* Problem to work on *
Pictures are to be left out. Copy exactly, and only, the lines from the start of the entries below to the line with "This is the", both included.

[Document images with source code]
=== Section Start ===

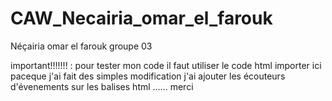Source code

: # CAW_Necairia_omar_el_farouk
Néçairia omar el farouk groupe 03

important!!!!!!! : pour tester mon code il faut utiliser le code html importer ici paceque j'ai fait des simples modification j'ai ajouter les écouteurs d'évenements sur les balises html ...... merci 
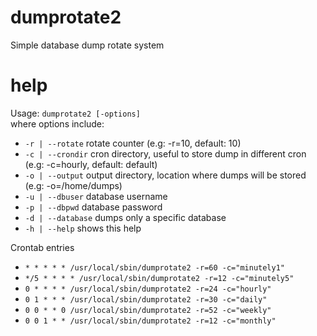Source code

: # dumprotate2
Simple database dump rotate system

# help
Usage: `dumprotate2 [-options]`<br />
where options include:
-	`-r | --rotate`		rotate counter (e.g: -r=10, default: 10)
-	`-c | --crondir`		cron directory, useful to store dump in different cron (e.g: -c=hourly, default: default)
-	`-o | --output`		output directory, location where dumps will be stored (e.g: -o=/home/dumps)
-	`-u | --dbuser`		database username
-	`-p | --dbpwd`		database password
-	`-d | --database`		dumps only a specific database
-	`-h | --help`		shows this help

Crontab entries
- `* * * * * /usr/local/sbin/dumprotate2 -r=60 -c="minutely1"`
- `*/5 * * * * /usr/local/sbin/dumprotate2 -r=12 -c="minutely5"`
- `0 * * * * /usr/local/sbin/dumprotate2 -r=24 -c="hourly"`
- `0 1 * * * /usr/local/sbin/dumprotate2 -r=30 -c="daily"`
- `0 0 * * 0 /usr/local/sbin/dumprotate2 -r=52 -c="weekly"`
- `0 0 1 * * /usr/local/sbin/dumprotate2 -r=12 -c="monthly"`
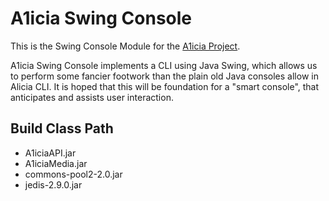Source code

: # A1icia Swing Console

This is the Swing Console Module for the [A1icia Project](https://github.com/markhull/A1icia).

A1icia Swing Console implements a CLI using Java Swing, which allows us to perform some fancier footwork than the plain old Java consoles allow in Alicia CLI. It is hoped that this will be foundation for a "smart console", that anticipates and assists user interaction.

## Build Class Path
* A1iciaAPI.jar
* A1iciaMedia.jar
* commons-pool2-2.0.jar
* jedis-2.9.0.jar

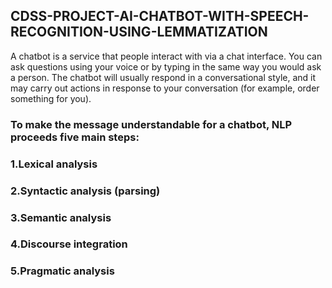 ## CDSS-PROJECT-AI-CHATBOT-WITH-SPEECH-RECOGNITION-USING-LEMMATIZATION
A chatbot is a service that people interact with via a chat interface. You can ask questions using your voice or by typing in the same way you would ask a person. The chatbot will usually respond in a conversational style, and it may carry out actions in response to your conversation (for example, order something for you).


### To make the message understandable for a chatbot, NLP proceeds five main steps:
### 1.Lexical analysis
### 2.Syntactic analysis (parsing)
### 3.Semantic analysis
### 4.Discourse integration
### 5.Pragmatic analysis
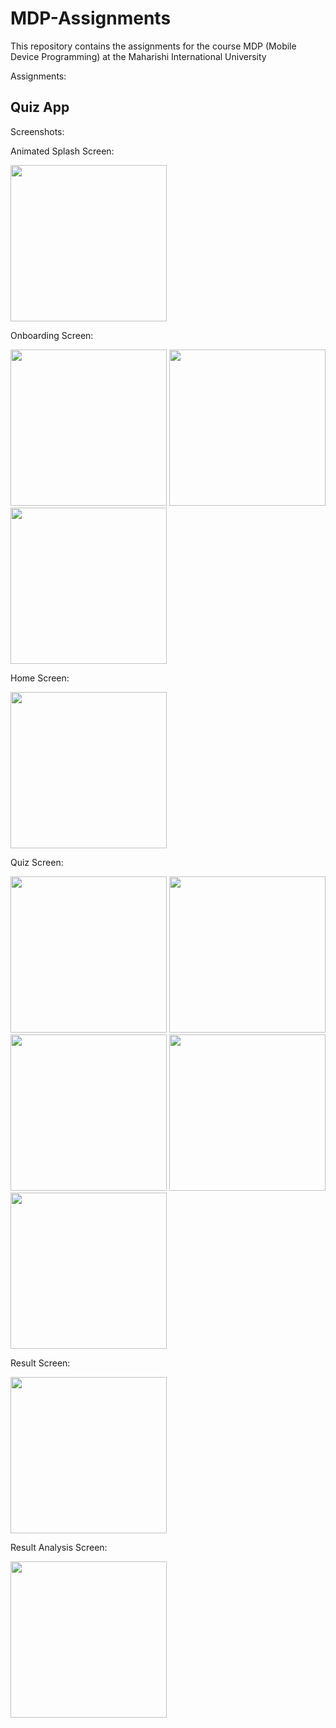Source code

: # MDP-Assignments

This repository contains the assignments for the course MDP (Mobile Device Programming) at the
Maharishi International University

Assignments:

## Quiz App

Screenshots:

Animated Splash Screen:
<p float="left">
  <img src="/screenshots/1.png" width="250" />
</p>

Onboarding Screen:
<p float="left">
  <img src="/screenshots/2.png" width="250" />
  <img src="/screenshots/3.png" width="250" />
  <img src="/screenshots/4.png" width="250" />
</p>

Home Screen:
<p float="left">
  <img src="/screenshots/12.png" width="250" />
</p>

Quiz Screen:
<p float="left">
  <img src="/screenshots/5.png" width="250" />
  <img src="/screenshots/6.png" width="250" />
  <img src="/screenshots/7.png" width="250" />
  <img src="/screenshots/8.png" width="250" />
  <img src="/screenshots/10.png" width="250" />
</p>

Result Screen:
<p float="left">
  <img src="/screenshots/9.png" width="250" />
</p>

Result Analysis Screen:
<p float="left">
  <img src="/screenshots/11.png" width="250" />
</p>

=== Section End ===

* Exercise output *
Source code

: # CAW_Necairia_omar_el_farouk
Néçairia omar el farouk groupe 03

important!!!!!!! : pour tester mon code il faut utiliser le code html importer ici paceque j'ai fait des simples modification j'ai ajouter les écouteurs d'évenements sur les balises html ...... merci 
Source code

: # dumprotate2
Simple database dump rotate system

# help
Usage: `dumprotate2 [-options]`<br />
where options include:
-	`-r | --rotate`		rotate counter (e.g: -r=10, default: 10)
-	`-c | --crondir`		cron directory, useful to store dump in different cron (e.g: -c=hourly, default: default)
-	`-o | --output`		output directory, location where dumps will be stored (e.g: -o=/home/dumps)
-	`-u | --dbuser`		database username
-	`-p | --dbpwd`		database password
-	`-d | --database`		dumps only a specific database
-	`-h | --help`		shows this help

Crontab entries
- `* * * * * /usr/local/sbin/dumprotate2 -r=60 -c="minutely1"`
- `*/5 * * * * /usr/local/sbin/dumprotate2 -r=12 -c="minutely5"`
- `0 * * * * /usr/local/sbin/dumprotate2 -r=24 -c="hourly"`
- `0 1 * * * /usr/local/sbin/dumprotate2 -r=30 -c="daily"`
- `0 0 * * 0 /usr/local/sbin/dumprotate2 -r=52 -c="weekly"`
- `0 0 1 * * /usr/local/sbin/dumprotate2 -r=12 -c="monthly"`
Source code

: # A1icia Swing Console

This is the Swing Console Module for the [A1icia Project](https://github.com/markhull/A1icia).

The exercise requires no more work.